_Exercise prompt_. Lines to return, exactly: from the line with "### Member 2" to the line with "### Member 7" in the entries below, both included.

Items from a dataset
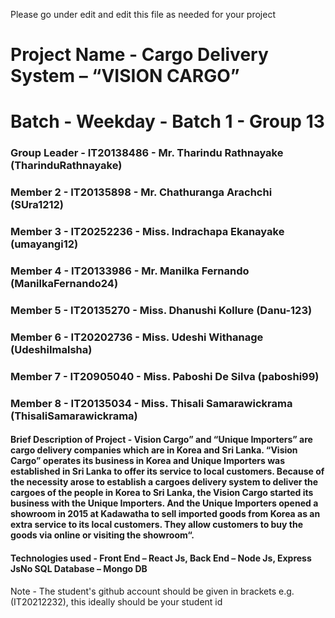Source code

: Please go under edit and edit this file as needed for your project

# Project Name - Cargo Delivery System – “VISION CARGO”
# Batch - Weekday - Batch 1 - Group 13
### Group Leader - IT20138486 - Mr. Tharindu Rathnayake (TharinduRathnayake)
### Member 2 - IT20135898 - Mr. Chathuranga Arachchi (SUra1212)
### Member 3 - IT20252236 - Miss. Indrachapa Ekanayake (umayangi12)
### Member 4 - IT20133986 - Mr. Manilka Fernando (ManilkaFernando24)
### Member 5 - IT20135270 - Miss. Dhanushi Kollure (Danu-123)
### Member 6 - IT20202736 - Miss. Udeshi Withanage (UdeshiImalsha)
### Member 7 - IT20905040 - Miss. Paboshi De Silva (paboshi99)
### Member 8 - IT20135034 - Miss. Thisali Samarawickrama (ThisaliSamarawickrama)

#### Brief Description of Project - Vision Cargo” and “Unique Importers” are cargo delivery companies which are in Korea and Sri Lanka. “Vision Cargo” operates its business in Korea and Unique Importers was established in Sri Lanka to offer its service to local customers. Because of the necessity arose to establish a cargoes delivery system to deliver the cargoes of the people in Korea to Sri Lanka, the Vision Cargo started its business with the Unique Importers. And the Unique Importers opened a showroom in 2015 at Kadawatha to sell imported goods from Korea as an extra service to its local customers. They allow customers to buy the goods via online or visiting the showroom“.
#### Technologies used - Front End – React Js, Back End – Node Js, Express JsNo SQL Database – Mongo DB


Note - The student's github account should be given in brackets e.g. (IT20212232), this ideally should be your student id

_Response_.
### Member 2 - IT20135898 - Mr. Chathuranga Arachchi (SUra1212)
### Member 3 - IT20252236 - Miss. Indrachapa Ekanayake (umayangi12)
### Member 4 - IT20133986 - Mr. Manilka Fernando (ManilkaFernando24)
### Member 5 - IT20135270 - Miss. Dhanushi Kollure (Danu-123)
### Member 6 - IT20202736 - Miss. Udeshi Withanage (UdeshiImalsha)
### Member 7 - IT20905040 - Miss. Paboshi De Silva (paboshi99)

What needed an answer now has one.